Your description of the MN-2700 makes me want to go look for one. ;)
73,
Dave AB7E
On 7/14/2021 3:49 AM, Alan Bloom wrote:
> The Drake tuners used a Pi-L circuit topology in which the circulating
> current in the inductor is independent of the load impedance. Assuming
> almost all the loss is in the inductor, that means that the loss is
> independent of the load impedance.
>
> (Another advantage of that topology is you get good harmonic
> suppression for all load impedances.)
>
> So when I was designing the Drake MN-2700 I just measured the loss
> into a 50 ohm load and made sure it was less than the 0.5 dB spec with
> some margin. That won't work when using most topologies (such as the
> L networks used in the Elecraft tuners) because the loss does change
> drastically depending on the load impedance. For those, you can use
> two identical tuners back to back, both adjusted for the same load
> impedance.

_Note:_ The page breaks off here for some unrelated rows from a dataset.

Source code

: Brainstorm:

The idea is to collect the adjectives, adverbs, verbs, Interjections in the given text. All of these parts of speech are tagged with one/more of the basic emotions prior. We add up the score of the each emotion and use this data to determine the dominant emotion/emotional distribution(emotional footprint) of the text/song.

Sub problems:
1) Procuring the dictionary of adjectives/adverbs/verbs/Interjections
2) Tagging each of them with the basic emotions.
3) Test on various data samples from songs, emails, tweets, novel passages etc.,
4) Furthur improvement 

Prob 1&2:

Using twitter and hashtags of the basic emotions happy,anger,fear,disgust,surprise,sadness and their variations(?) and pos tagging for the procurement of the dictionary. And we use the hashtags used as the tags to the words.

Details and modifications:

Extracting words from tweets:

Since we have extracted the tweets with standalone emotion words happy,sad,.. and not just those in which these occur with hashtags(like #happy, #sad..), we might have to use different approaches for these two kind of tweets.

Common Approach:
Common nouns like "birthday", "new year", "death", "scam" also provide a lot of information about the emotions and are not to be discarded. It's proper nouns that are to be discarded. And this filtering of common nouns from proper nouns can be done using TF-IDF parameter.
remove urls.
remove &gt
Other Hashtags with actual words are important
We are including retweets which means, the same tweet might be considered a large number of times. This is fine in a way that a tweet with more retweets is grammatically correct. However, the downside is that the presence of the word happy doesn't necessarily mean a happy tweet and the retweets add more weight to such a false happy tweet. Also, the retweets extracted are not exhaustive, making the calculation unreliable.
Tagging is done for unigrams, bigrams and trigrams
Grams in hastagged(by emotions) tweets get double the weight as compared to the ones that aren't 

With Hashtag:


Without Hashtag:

The loss for each tuner is approximately half the measured
> loss. (I think I did do a few tests like that on the MN-2700 just as
> a sanity check.)
>
> I found that the hardest band to get to meet all specs (5:1 SWR, 0.5
> dB loss, 1000W average, 2000W PEP) was 160 meters. That's partly
> because it is hard to get a high-inductance, super high-Q coil small
> enough to fit in the cabinet and partly because of the large
> capacitances required. (The MN-2700 has 3-position switches to add
> fixed capacitance to each tuning capacitor.)
>
> To measure the matching capability at different phase angles, I just
> connected a 50-ohm load to the input and an HP impedance analyzer to
> the output. By adjusting each tuning capacitor throughout its range
> and plotting the results on a Smith chart you can see the (complex
> conjugate of the) matching range. Actually the output impedance of
> the tuner and the antenna impedance it matches are not exactly
> conjugates, but are close as long as the tuner insertion loss is low.
>
> As suggested by Dave, I chose typical Q values of 100 for the inductor
>
>
> The coils in the MN-2700 have much higher Q than that. To such an
> extent that it was difficult to get accurate readings on an HP
> Q-meter. But by tightening the connecting bolts down as hard as
> possible and making sure there were no absorbing objects (like human
> hands) in the near field of the inductor I was getting values in the
> 700-800 range on some bands as I recall. (These were all air-wound
> solenoidal inductors.)
>
> Alan N1AL
>
>
> On 7/13/2021 10:32 AM, Al Lorona wrote:
>> Thanks to Al N1AL, Jack W6FB, and Dave AB7E for great information
>> that helped me a lot.
>>
>> I'm in the circuit simulation business, after all, and I confess that
>> I was just being lazy, so I ran some simulations that confirmed what
>> Dave, in particular, had said.
>>
>> As suggested by Dave, I chose typical Q values of 100 for the
>> inductor and 1000 for the capacitor. Then I simulated as many points
>> as I could on the entire Smith Chart to see 1/ if the tuner could
>> tune each point to 50 ohms, and 2/ what the power loss was in the
>> tuner at each of those points. Then, I discovered that K6JCA had
>> already done this on his excellent blog
>> at: https://k6jca.blogspot.com/2015/03/notes-on-antenna-tuners-l-network-and.html . The
>> guy is totally professional and exhaustive in his discussions. I
>> really admire his work.
>>
>> Anyway, it turns out you can make a graph of power lost in the tuner
>> versus phase angle of the load. As you might suspect, 'easy' loads of
>> 5 or 500 ohms resistive (SWR = 10:1) don't tax a tuner as much as
>> reactive loads do. In fact, they're near (but interestingly, not at)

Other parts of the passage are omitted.